• [Exercise prompt] Each line of the listing that includes the string "dmPelsWidth" needs to be located and copied.

• [Material to process]
┌──
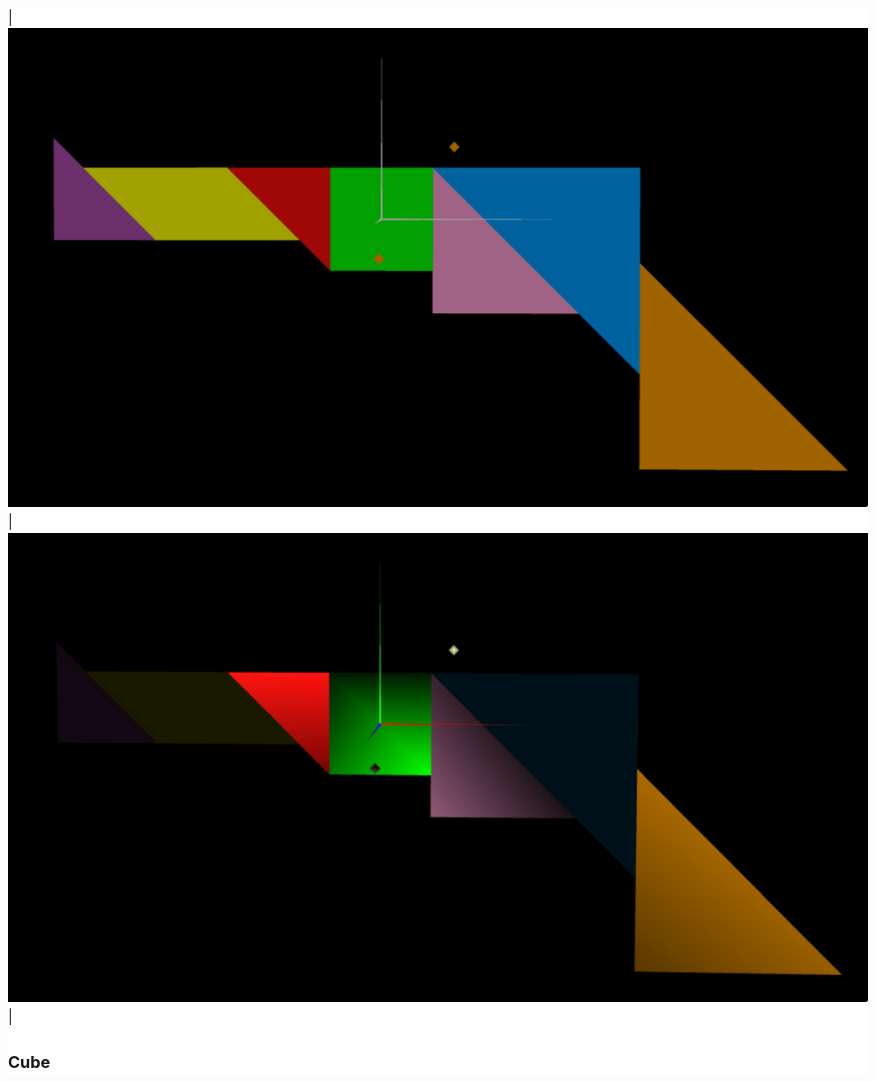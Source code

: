 | <img src="screenshots/cg-tp09g01tp3-1.png" /> |  <img src="screenshots/cg-tp09g01tp3-2.png" /> | 

### Cube
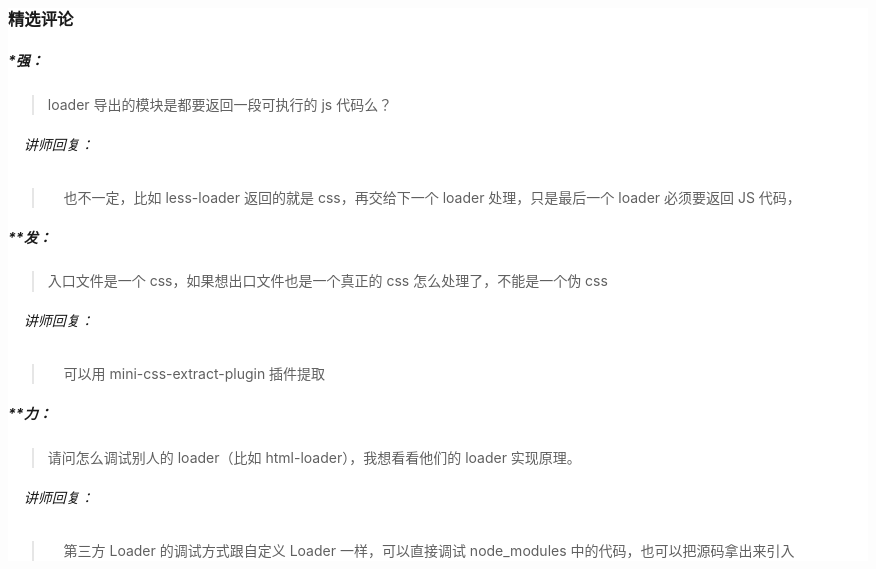 
### 精选评论

##### \*强：

> loader 导出的模块是都要返回一段可执行的 js 代码么？

###### &nbsp;&nbsp;&nbsp; 讲师回复：

> &nbsp;&nbsp;&nbsp; 也不一定，比如 less-loader 返回的就是 css，再交给下一个 loader 处理，只是最后一个 loader 必须要返回 JS 代码，

##### \*\*发：

> 入口文件是一个 css，如果想出口文件也是一个真正的 css 怎么处理了，不能是一个伪 css

###### &nbsp;&nbsp;&nbsp; 讲师回复：

> &nbsp;&nbsp;&nbsp; 可以用 mini-css-extract-plugin 插件提取

##### \*\*力：

> 请问怎么调试别人的 loader（比如 html-loader），我想看看他们的 loader 实现原理。

###### &nbsp;&nbsp;&nbsp; 讲师回复：

> &nbsp;&nbsp;&nbsp; 第三方 Loader 的调试方式跟自定义 Loader 一样，可以直接调试 node_modules 中的代码，也可以把源码拿出来引入
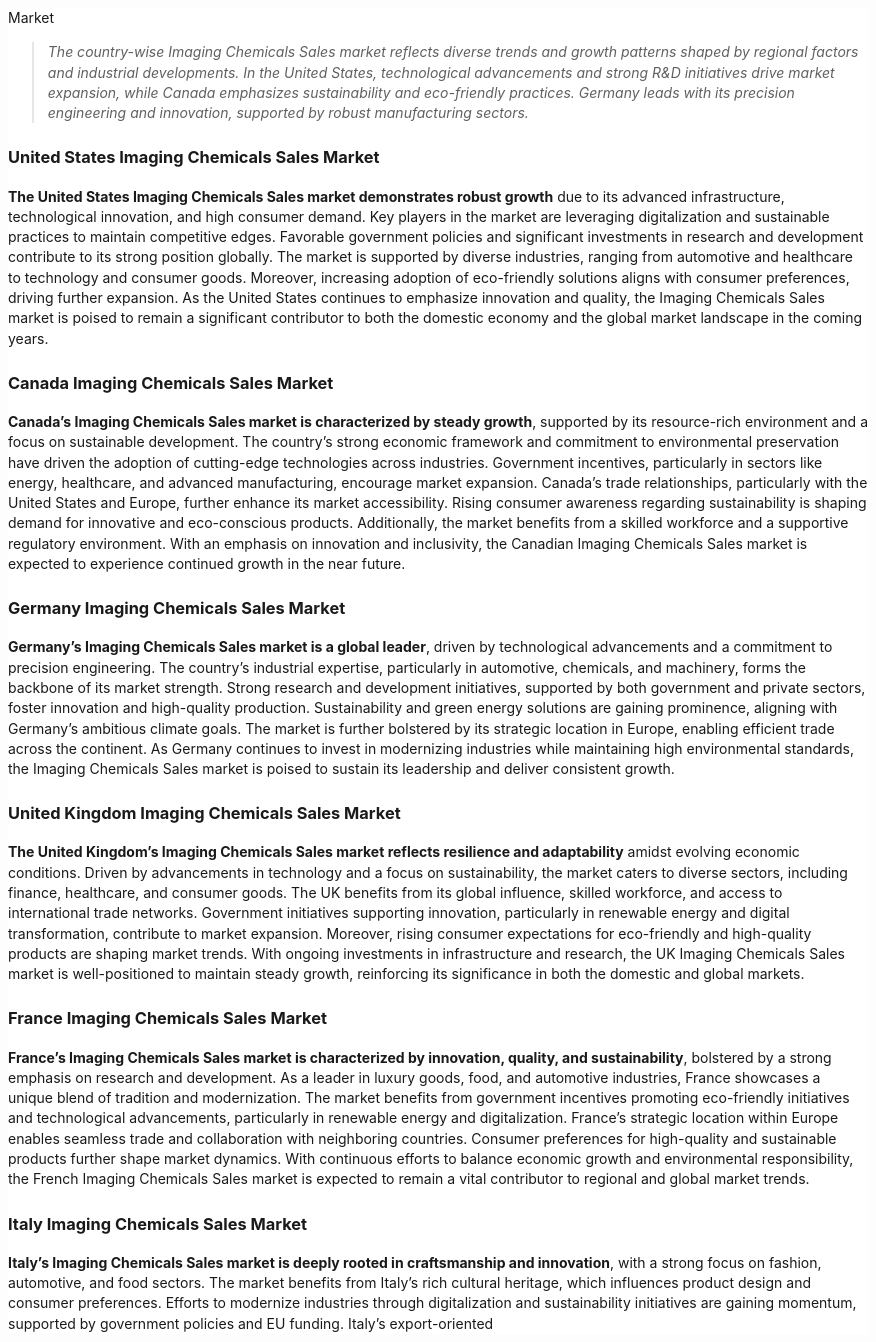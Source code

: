 Market<br /></span></h1><blockquote><p><em><span class="">The country-wise Imaging Chemicals Sales market reflects diverse trends and growth patterns shaped by regional factors and industrial developments. In the United States, technological advancements and strong R&amp;D initiatives drive market expansion, while Canada emphasizes sustainability and eco-friendly practices. Germany leads with its precision engineering and innovation, supported by robust manufacturing sectors.</span></em></p></blockquote><h3><strong>United States Imaging Chemicals Sales Market</strong></h3><p><strong>The United States Imaging Chemicals Sales market demonstrates robust growth</strong> due to its advanced infrastructure, technological innovation, and high consumer demand. Key players in the market are leveraging digitalization and sustainable practices to maintain competitive edges. Favorable government policies and significant investments in research and development contribute to its strong position globally. The market is supported by diverse industries, ranging from automotive and healthcare to technology and consumer goods. Moreover, increasing adoption of eco-friendly solutions aligns with consumer preferences, driving further expansion. As the United States continues to emphasize innovation and quality, the Imaging Chemicals Sales market is poised to remain a significant contributor to both the domestic economy and the global market landscape in the coming years.</p><h3><strong>Canada Imaging Chemicals Sales Market</strong></h3><p><strong>Canada&rsquo;s Imaging Chemicals Sales market is characterized by steady growth</strong>, supported by its resource-rich environment and a focus on sustainable development. The country&rsquo;s strong economic framework and commitment to environmental preservation have driven the adoption of cutting-edge technologies across industries. Government incentives, particularly in sectors like energy, healthcare, and advanced manufacturing, encourage market expansion. Canada&rsquo;s trade relationships, particularly with the United States and Europe, further enhance its market accessibility. Rising consumer awareness regarding sustainability is shaping demand for innovative and eco-conscious products. Additionally, the market benefits from a skilled workforce and a supportive regulatory environment. With an emphasis on innovation and inclusivity, the Canadian Imaging Chemicals Sales market is expected to experience continued growth in the near future.</p><h3><strong>Germany Imaging Chemicals Sales Market</strong></h3><p><strong>Germany&rsquo;s Imaging Chemicals Sales market is a global leader</strong>, driven by technological advancements and a commitment to precision engineering. The country&rsquo;s industrial expertise, particularly in automotive, chemicals, and machinery, forms the backbone of its market strength. Strong research and development initiatives, supported by both government and private sectors, foster innovation and high-quality production. Sustainability and green energy solutions are gaining prominence, aligning with Germany&rsquo;s ambitious climate goals. The market is further bolstered by its strategic location in Europe, enabling efficient trade across the continent. As Germany continues to invest in modernizing industries while maintaining high environmental standards, the Imaging Chemicals Sales market is poised to sustain its leadership and deliver consistent growth.</p><h3><strong>United Kingdom Imaging Chemicals Sales Market</strong></h3><p><strong>The United Kingdom&rsquo;s Imaging Chemicals Sales market reflects resilience and adaptability</strong> amidst evolving economic conditions. Driven by advancements in technology and a focus on sustainability, the market caters to diverse sectors, including finance, healthcare, and consumer goods. The UK benefits from its global influence, skilled workforce, and access to international trade networks. Government initiatives supporting innovation, particularly in renewable energy and digital transformation, contribute to market expansion. Moreover, rising consumer expectations for eco-friendly and high-quality products are shaping market trends. With ongoing investments in infrastructure and research, the UK Imaging Chemicals Sales market is well-positioned to maintain steady growth, reinforcing its significance in both the domestic and global markets.</p><h3><strong>France Imaging Chemicals Sales Market</strong></h3><p><strong>France&rsquo;s Imaging Chemicals Sales market is characterized by innovation, quality, and sustainability</strong>, bolstered by a strong emphasis on research and development. As a leader in luxury goods, food, and automotive industries, France showcases a unique blend of tradition and modernization. The market benefits from government incentives promoting eco-friendly initiatives and technological advancements, particularly in renewable energy and digitalization. France&rsquo;s strategic location within Europe enables seamless trade and collaboration with neighboring countries. Consumer preferences for high-quality and sustainable products further shape market dynamics. With continuous efforts to balance economic growth and environmental responsibility, the French Imaging Chemicals Sales market is expected to remain a vital contributor to regional and global market trends.</p><h3><strong>Italy Imaging Chemicals Sales Market</strong></h3><p><strong>Italy&rsquo;s Imaging Chemicals Sales market is deeply rooted in craftsmanship and innovation</strong>, with a strong focus on fashion, automotive, and food sectors. The market benefits from Italy&rsquo;s rich cultural heritage, which influences product design and consumer preferences. Efforts to modernize industries through digitalization and sustainability initiatives are gaining momentum, supported by government policies and EU funding. Italy&rsquo;s export-oriented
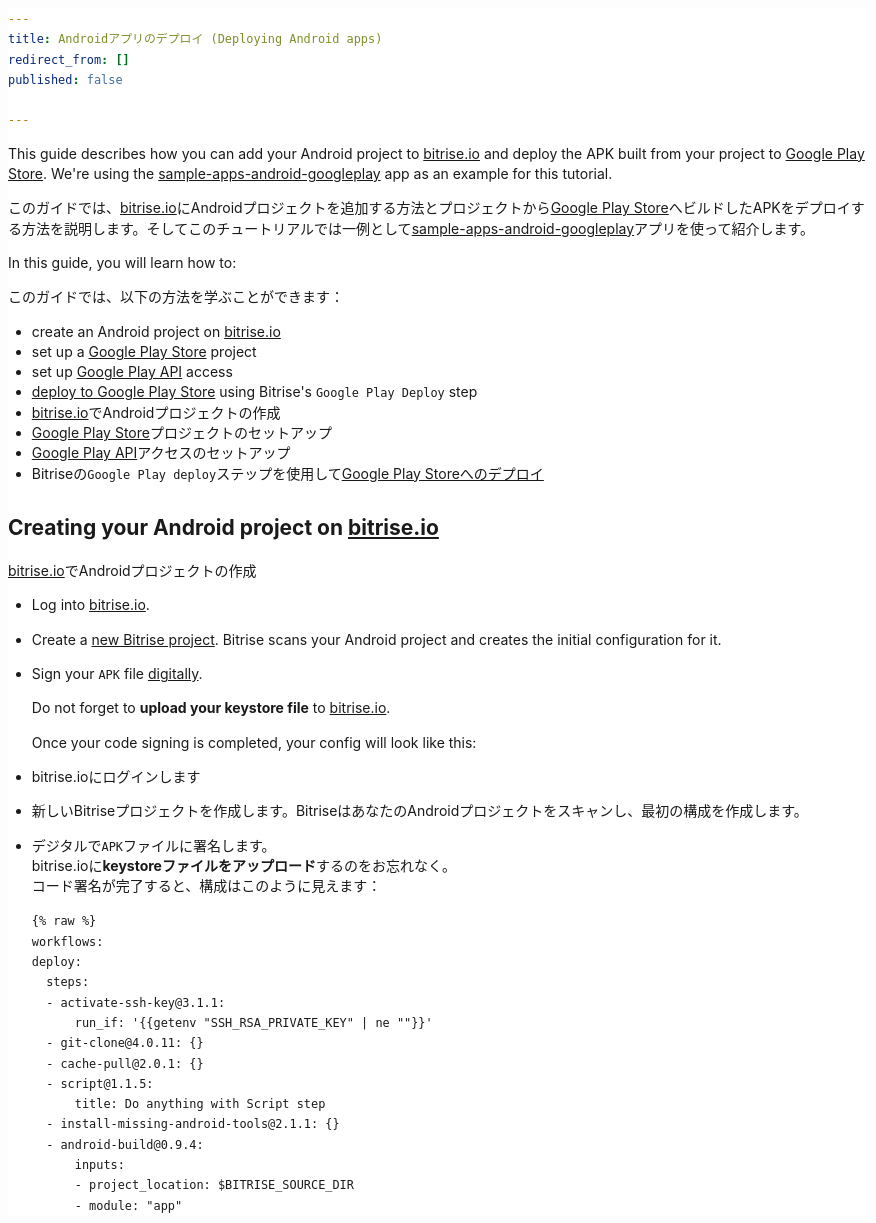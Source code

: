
 ```yaml
---
title: Androidアプリのデプロイ (Deploying Android apps)
redirect_from: []
published: false

---
```

This guide describes how you can add your Android project to [bitrise.io](https://www.bitrise.io) and deploy the APK built from your project to [Google Play Store](https://play.google.com/store). We're using the [sample-apps-android-googleplay](https://github.com/bitrise-samples/sample-apps-android-googleplay) app as an example for this tutorial.

このガイドでは、[bitrise.io](https://www.bitrise.io)にAndroidプロジェクトを追加する方法とプロジェクトから[Google Play Store](https://play.google.com/store)へビルドしたAPKをデプロイする方法を説明します。そしてこのチュートリアルでは一例として[sample-apps-android-googleplay](https://github.com/bitrise-samples/sample-apps-android-googleplay)アプリを使って紹介します。

In this guide, you will learn how to:

このガイドでは、以下の方法を学ぶことができます：

* create an Android project on [bitrise.io](https://www.bitrise.io)
* set up a [Google Play Store](https://play.google.com/store) project
* set up [Google Play API](https://developers.google.com/android-publisher/getting_started) access
* [deploy to Google Play Store](#deploy-to-google-play-store-using-bitrise-google-play-deploy-step) using Bitrise's `Google Play Deploy` step
* [bitrise.io](https://www.bitrise.io)でAndroidプロジェクトの作成
* [Google Play Store](https://play.google.com/store)プロジェクトのセットアップ
* [Google Play API](https://developers.google.com/android-publisher/getting_started)アクセスのセットアップ
* Bitriseの`Google Play deploy`ステップを使用して[Google Play Storeへのデプロイ](#deploy-to-google-play-store-using-bitrise-google-play-deploy-step)

## Creating your Android project on [bitrise.io](https://www.bitrise.io)  
[bitrise.io](https://www.bitrise.io)でAndroidプロジェクトの作成

* Log into [bitrise.io](htts://www.bitrise.io).
* Create a [new Bitrise project](getting-started/adding-a-new-app). Bitrise scans your Android project and creates the initial configuration for it.
* Sign your `APK` file [digitally](/code-signing/android-code-signing/android-code-signing-using-bitrise-sign-APK-step/).

  Do not forget to **upload your keystore file** to [bitrise.io](https://www.bitrise.io).

  Once your code signing is completed, your config will look like this:
* bitrise.ioにログインします
* 新しいBitriseプロジェクトを作成します。BitriseはあなたのAndroidプロジェクトをスキャンし、最初の構成を作成します。
* デジタルで`APK`ファイルに署名します。  
  bitrise.ioに**keystoreファイルをアップロード**するのをお忘れなく。  
  コード署名が完了すると、構成はこのように見えます：

      {% raw %}
      workflows:
      deploy:
        steps:
        - activate-ssh-key@3.1.1:
            run_if: '{{getenv "SSH_RSA_PRIVATE_KEY" | ne ""}}'
        - git-clone@4.0.11: {}
        - cache-pull@2.0.1: {}
        - script@1.1.5:
            title: Do anything with Script step
        - install-missing-android-tools@2.1.1: {}
        - android-build@0.9.4:
            inputs:
            - project_location: $BITRISE_SOURCE_DIR
            - module: "app"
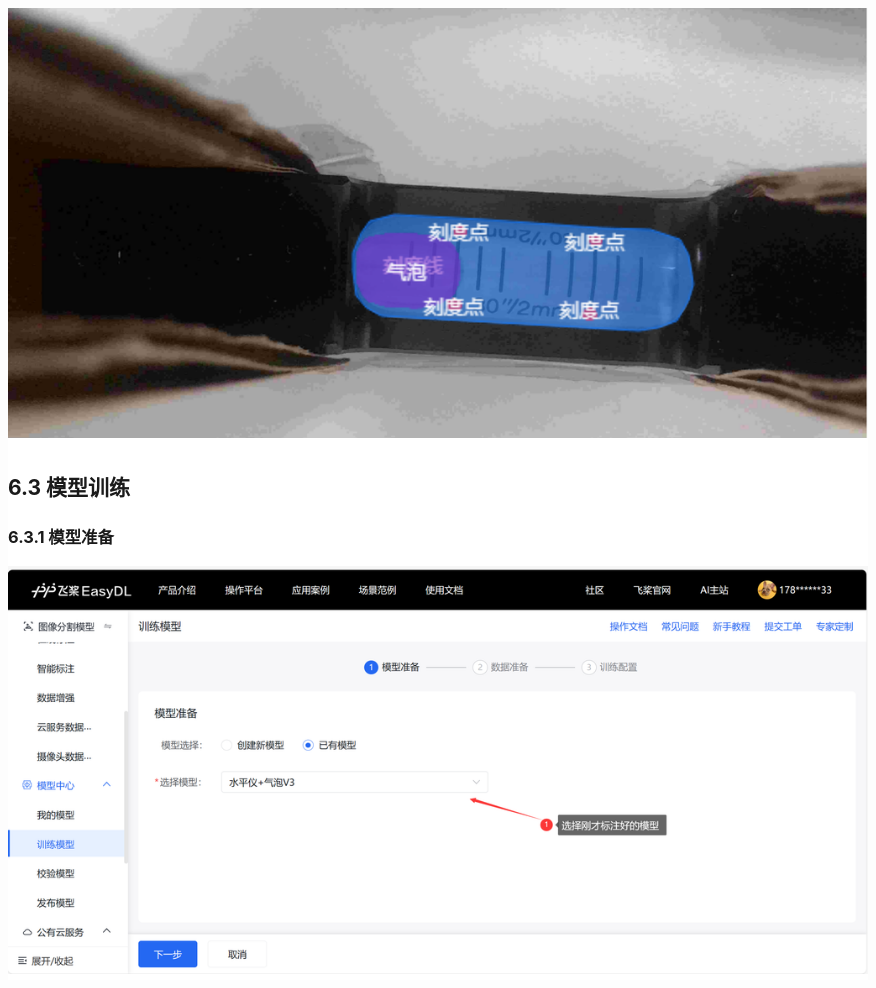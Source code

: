 ![image-20231028220711383](./README.assets/image-20231028220711383.png)

## 6.3 模型训练

### 6.3.1 模型准备

![image-20231028220830258](./README.assets/image-20231028220830258.png)
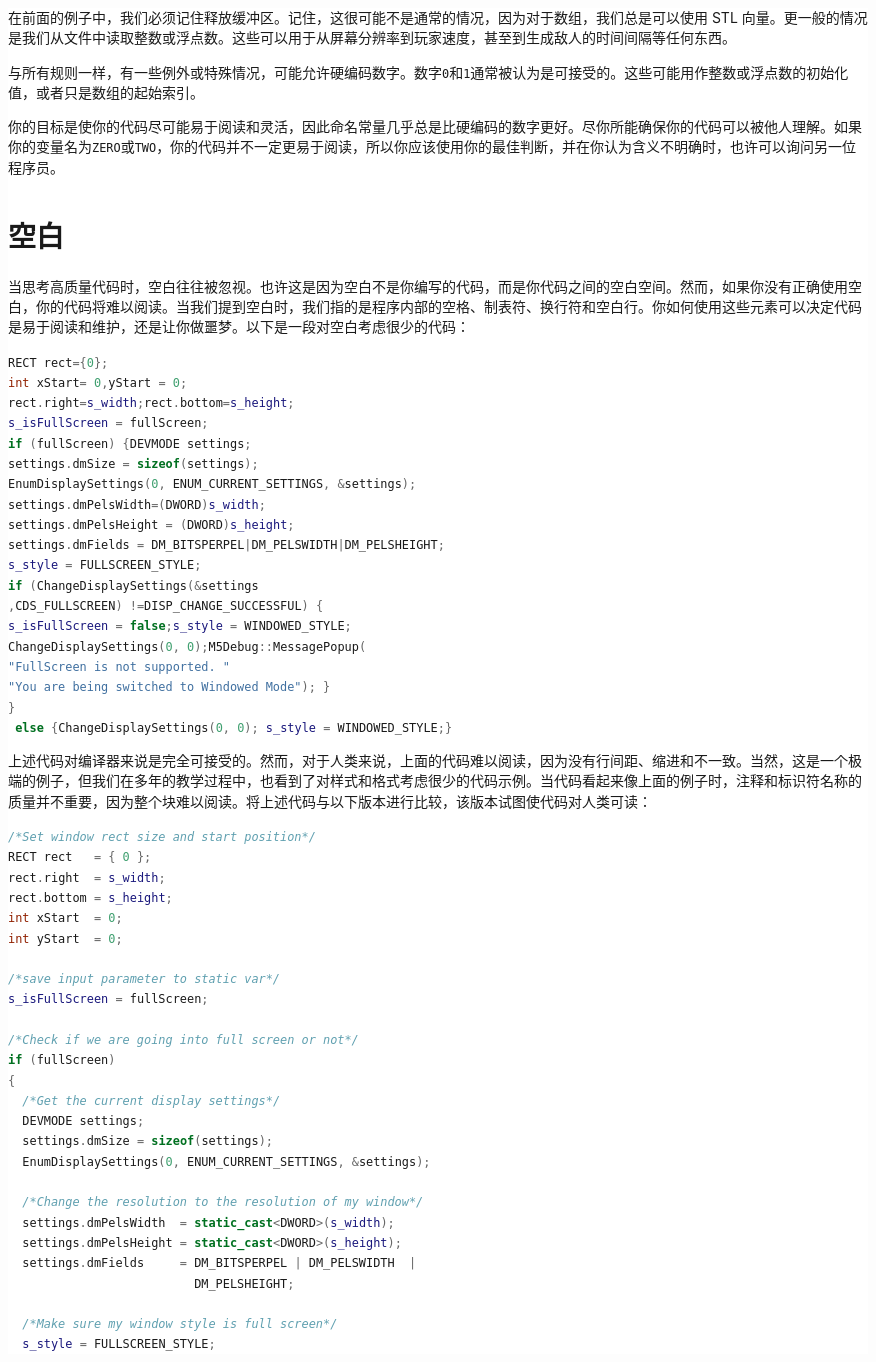 在前面的例子中，我们必须记住释放缓冲区。记住，这很可能不是通常的情况，因为对于数组，我们总是可以使用 STL 向量。更一般的情况是我们从文件中读取整数或浮点数。这些可以用于从屏幕分辨率到玩家速度，甚至到生成敌人的时间间隔等任何东西。

与所有规则一样，有一些例外或特殊情况，可能允许硬编码数字。数字`0`和`1`通常被认为是可接受的。这些可能用作整数或浮点数的初始化值，或者只是数组的起始索引。

你的目标是使你的代码尽可能易于阅读和灵活，因此命名常量几乎总是比硬编码的数字更好。尽你所能确保你的代码可以被他人理解。如果你的变量名为`ZERO`或`TWO`，你的代码并不一定更易于阅读，所以你应该使用你的最佳判断，并在你认为含义不明确时，也许可以询问另一位程序员。

# 空白

当思考高质量代码时，空白往往被忽视。也许这是因为空白不是你编写的代码，而是你代码之间的空白空间。然而，如果你没有正确使用空白，你的代码将难以阅读。当我们提到空白时，我们指的是程序内部的空格、制表符、换行符和空白行。你如何使用这些元素可以决定代码是易于阅读和维护，还是让你做噩梦。以下是一段对空白考虑很少的代码：

```cpp
RECT rect={0}; 
int xStart= 0,yStart = 0; 
rect.right=s_width;rect.bottom=s_height; 
s_isFullScreen = fullScreen; 
if (fullScreen) {DEVMODE settings;  
settings.dmSize = sizeof(settings); 
EnumDisplaySettings(0, ENUM_CURRENT_SETTINGS, &settings); 
settings.dmPelsWidth=(DWORD)s_width;  
settings.dmPelsHeight = (DWORD)s_height; 
settings.dmFields = DM_BITSPERPEL|DM_PELSWIDTH|DM_PELSHEIGHT; 
s_style = FULLSCREEN_STYLE; 
if (ChangeDisplaySettings(&settings 
,CDS_FULLSCREEN) !=DISP_CHANGE_SUCCESSFUL) { 
s_isFullScreen = false;s_style = WINDOWED_STYLE; 
ChangeDisplaySettings(0, 0);M5Debug::MessagePopup( 
"FullScreen is not supported. " 
"You are being switched to Windowed Mode"); }  
} 
 else {ChangeDisplaySettings(0, 0); s_style = WINDOWED_STYLE;} 

```

上述代码对编译器来说是完全可接受的。然而，对于人类来说，上面的代码难以阅读，因为没有行间距、缩进和不一致。当然，这是一个极端的例子，但我们在多年的教学过程中，也看到了对样式和格式考虑很少的代码示例。当代码看起来像上面的例子时，注释和标识符名称的质量并不重要，因为整个块难以阅读。将上述代码与以下版本进行比较，该版本试图使代码对人类可读：

```cpp
/*Set window rect size and start position*/ 
RECT rect   = { 0 }; 
rect.right  = s_width; 
rect.bottom = s_height; 
int xStart  = 0; 
int yStart  = 0; 

/*save input parameter to static var*/ 
s_isFullScreen = fullScreen; 

/*Check if we are going into full screen or not*/ 
if (fullScreen) 
{ 
  /*Get the current display settings*/ 
  DEVMODE settings; 
  settings.dmSize = sizeof(settings); 
  EnumDisplaySettings(0, ENUM_CURRENT_SETTINGS, &settings); 

  /*Change the resolution to the resolution of my window*/ 
  settings.dmPelsWidth  = static_cast<DWORD>(s_width); 
  settings.dmPelsHeight = static_cast<DWORD>(s_height); 
  settings.dmFields     = DM_BITSPERPEL | DM_PELSWIDTH  |  
                          DM_PELSHEIGHT; 

  /*Make sure my window style is full screen*/ 
  s_style = FULLSCREEN_STYLE; 
```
└──
• [Task answer]
settings.dmPelsWidth=(DWORD)s_width;  
  settings.dmPelsWidth  = static_cast<DWORD>(s_width); 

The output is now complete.